## [Problem to solve]
A stretch of the entries below is to be set down exactly, running from the line with "## Products" through the line with "802 tiles covering", both included, and no other line.

## [Records for the task]

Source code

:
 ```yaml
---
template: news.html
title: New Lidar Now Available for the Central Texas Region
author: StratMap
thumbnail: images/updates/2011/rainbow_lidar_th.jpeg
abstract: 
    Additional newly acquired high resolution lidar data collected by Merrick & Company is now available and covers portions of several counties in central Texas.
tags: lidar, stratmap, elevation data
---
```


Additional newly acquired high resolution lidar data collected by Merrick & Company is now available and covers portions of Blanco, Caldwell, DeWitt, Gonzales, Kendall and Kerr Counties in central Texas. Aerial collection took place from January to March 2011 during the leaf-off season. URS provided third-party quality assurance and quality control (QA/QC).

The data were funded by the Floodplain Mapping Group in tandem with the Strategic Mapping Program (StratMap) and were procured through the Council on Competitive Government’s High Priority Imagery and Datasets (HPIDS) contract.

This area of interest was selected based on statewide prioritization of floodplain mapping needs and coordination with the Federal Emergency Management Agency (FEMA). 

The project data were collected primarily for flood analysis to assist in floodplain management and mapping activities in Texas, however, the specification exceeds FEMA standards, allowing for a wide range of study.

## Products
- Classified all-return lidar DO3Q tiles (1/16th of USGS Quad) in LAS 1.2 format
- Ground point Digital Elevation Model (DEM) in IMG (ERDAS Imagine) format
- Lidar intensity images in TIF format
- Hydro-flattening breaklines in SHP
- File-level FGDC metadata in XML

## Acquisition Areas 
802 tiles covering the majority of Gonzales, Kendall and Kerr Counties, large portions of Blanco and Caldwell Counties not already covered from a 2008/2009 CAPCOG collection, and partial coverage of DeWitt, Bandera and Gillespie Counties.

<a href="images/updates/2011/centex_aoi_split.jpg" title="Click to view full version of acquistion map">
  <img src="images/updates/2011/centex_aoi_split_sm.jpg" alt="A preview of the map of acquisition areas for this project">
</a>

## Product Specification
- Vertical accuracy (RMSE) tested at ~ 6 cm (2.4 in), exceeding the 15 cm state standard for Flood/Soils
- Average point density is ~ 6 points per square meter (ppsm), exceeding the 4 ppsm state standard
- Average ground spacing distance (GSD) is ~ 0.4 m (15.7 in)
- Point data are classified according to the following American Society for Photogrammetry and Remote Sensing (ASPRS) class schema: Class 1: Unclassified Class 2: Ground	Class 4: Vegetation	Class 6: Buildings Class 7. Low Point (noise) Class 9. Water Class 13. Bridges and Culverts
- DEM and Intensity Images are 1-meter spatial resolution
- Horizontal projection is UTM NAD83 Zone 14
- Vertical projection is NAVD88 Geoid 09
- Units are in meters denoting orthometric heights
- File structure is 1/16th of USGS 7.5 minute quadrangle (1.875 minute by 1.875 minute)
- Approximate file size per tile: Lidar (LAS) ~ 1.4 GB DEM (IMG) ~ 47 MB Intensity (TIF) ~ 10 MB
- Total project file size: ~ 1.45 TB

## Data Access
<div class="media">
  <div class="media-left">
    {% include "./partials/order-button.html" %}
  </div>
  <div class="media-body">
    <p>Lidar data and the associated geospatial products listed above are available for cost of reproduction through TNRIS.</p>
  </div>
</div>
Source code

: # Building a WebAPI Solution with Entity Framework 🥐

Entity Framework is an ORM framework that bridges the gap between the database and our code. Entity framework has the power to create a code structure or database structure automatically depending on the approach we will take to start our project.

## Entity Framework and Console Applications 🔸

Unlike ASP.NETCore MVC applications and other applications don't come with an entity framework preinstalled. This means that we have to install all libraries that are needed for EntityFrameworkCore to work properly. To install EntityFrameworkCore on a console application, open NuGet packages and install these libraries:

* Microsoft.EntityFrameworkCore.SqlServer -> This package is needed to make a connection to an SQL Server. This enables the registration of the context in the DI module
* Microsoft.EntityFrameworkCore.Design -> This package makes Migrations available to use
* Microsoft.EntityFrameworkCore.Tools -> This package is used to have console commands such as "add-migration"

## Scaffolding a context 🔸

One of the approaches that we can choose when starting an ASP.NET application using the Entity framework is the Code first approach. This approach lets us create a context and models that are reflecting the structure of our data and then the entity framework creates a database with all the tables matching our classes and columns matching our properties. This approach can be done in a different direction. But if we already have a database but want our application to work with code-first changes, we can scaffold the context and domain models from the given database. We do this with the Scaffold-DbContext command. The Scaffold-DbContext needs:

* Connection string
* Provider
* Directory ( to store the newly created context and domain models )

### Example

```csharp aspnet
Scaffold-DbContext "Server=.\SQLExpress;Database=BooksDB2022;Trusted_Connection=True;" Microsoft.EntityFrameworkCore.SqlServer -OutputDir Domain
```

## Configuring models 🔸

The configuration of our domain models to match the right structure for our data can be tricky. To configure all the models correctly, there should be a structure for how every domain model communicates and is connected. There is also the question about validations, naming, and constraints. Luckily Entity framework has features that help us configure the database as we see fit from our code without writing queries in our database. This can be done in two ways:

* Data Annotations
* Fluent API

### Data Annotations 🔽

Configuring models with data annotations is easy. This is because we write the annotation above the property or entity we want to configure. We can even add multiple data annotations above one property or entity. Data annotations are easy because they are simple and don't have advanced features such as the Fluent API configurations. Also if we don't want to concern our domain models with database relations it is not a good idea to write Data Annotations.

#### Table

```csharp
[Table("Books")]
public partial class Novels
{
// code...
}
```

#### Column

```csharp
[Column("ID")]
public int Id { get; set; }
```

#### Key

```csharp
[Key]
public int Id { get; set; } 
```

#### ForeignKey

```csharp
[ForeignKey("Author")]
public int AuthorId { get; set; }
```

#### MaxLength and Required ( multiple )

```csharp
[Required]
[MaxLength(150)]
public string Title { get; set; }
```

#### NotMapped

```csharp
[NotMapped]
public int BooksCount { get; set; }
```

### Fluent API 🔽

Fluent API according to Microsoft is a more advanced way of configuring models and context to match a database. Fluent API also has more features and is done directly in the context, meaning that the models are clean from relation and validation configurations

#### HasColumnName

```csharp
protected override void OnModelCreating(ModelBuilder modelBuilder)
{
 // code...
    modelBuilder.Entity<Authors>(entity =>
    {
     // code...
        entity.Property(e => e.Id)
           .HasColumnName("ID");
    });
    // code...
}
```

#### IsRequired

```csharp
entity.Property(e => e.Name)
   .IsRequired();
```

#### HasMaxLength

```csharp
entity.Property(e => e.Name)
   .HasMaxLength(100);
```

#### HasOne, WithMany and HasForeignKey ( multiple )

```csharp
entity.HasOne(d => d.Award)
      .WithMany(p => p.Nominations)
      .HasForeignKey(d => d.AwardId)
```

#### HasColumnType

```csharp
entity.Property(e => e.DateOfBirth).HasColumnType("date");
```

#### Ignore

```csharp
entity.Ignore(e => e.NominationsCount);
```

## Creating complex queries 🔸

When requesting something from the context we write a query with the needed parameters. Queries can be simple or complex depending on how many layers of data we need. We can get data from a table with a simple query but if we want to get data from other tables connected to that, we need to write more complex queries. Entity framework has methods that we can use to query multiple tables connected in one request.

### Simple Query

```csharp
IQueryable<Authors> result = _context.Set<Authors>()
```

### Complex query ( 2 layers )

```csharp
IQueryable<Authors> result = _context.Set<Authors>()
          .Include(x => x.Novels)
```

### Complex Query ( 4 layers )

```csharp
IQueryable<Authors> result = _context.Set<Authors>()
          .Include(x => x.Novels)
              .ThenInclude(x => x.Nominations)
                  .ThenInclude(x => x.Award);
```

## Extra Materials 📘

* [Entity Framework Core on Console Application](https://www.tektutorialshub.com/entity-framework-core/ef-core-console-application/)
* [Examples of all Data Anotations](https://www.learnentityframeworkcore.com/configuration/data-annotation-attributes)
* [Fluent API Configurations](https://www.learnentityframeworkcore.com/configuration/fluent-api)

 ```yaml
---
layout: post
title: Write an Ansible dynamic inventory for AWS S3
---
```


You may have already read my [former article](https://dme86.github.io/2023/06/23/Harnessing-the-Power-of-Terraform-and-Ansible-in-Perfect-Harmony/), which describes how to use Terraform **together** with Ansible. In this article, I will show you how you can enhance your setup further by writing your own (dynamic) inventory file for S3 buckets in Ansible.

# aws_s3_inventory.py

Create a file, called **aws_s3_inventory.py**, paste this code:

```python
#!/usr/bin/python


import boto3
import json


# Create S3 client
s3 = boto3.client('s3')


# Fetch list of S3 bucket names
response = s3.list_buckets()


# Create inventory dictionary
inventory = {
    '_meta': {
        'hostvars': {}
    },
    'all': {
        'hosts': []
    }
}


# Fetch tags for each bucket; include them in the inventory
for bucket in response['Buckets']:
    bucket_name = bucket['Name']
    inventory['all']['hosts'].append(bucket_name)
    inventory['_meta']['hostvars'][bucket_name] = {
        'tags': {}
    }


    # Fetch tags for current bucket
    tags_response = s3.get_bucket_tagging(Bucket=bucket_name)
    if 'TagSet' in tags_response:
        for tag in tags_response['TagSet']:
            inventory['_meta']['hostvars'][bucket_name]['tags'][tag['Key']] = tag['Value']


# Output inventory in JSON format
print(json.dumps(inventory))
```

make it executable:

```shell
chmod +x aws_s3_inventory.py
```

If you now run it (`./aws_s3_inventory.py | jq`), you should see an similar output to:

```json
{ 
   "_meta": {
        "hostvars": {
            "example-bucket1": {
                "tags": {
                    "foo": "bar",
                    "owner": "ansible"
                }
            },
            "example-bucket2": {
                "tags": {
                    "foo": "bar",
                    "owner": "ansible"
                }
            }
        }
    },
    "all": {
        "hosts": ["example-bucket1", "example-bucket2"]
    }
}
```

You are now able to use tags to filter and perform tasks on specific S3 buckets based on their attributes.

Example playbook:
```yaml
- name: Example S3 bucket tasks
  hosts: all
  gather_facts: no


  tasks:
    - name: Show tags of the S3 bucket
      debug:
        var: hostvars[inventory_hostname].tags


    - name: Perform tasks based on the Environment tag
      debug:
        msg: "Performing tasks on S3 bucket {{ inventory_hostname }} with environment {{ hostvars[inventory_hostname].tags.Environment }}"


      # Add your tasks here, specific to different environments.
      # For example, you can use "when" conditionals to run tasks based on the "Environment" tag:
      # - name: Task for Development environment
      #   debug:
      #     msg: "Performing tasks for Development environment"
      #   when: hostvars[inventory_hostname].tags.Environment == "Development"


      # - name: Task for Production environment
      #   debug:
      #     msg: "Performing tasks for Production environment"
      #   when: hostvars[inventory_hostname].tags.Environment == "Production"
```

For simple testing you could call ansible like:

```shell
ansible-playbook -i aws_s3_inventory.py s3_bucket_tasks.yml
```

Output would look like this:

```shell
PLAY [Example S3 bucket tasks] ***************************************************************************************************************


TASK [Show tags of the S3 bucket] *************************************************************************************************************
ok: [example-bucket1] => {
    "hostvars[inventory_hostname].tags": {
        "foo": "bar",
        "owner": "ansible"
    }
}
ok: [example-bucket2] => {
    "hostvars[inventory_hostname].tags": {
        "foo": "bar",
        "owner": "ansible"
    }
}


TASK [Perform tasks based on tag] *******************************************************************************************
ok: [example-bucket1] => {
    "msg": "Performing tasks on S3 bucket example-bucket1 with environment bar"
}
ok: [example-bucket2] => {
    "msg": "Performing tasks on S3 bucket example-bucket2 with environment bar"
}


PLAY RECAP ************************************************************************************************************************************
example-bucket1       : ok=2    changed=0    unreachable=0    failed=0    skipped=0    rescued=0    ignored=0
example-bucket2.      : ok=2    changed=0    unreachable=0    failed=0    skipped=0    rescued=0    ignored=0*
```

## [Task answer]
## Products
- Classified all-return lidar DO3Q tiles (1/16th of USGS Quad) in LAS 1.2 format
- Ground point Digital Elevation Model (DEM) in IMG (ERDAS Imagine) format
- Lidar intensity images in TIF format
- Hydro-flattening breaklines in SHP
- File-level FGDC metadata in XML

## Acquisition Areas 
802 tiles covering the majority of Gonzales, Kendall and Kerr Counties, large portions of Blanco and Caldwell Counties not already covered from a 2008/2009 CAPCOG collection, and partial coverage of DeWitt, Bandera and Gillespie Counties.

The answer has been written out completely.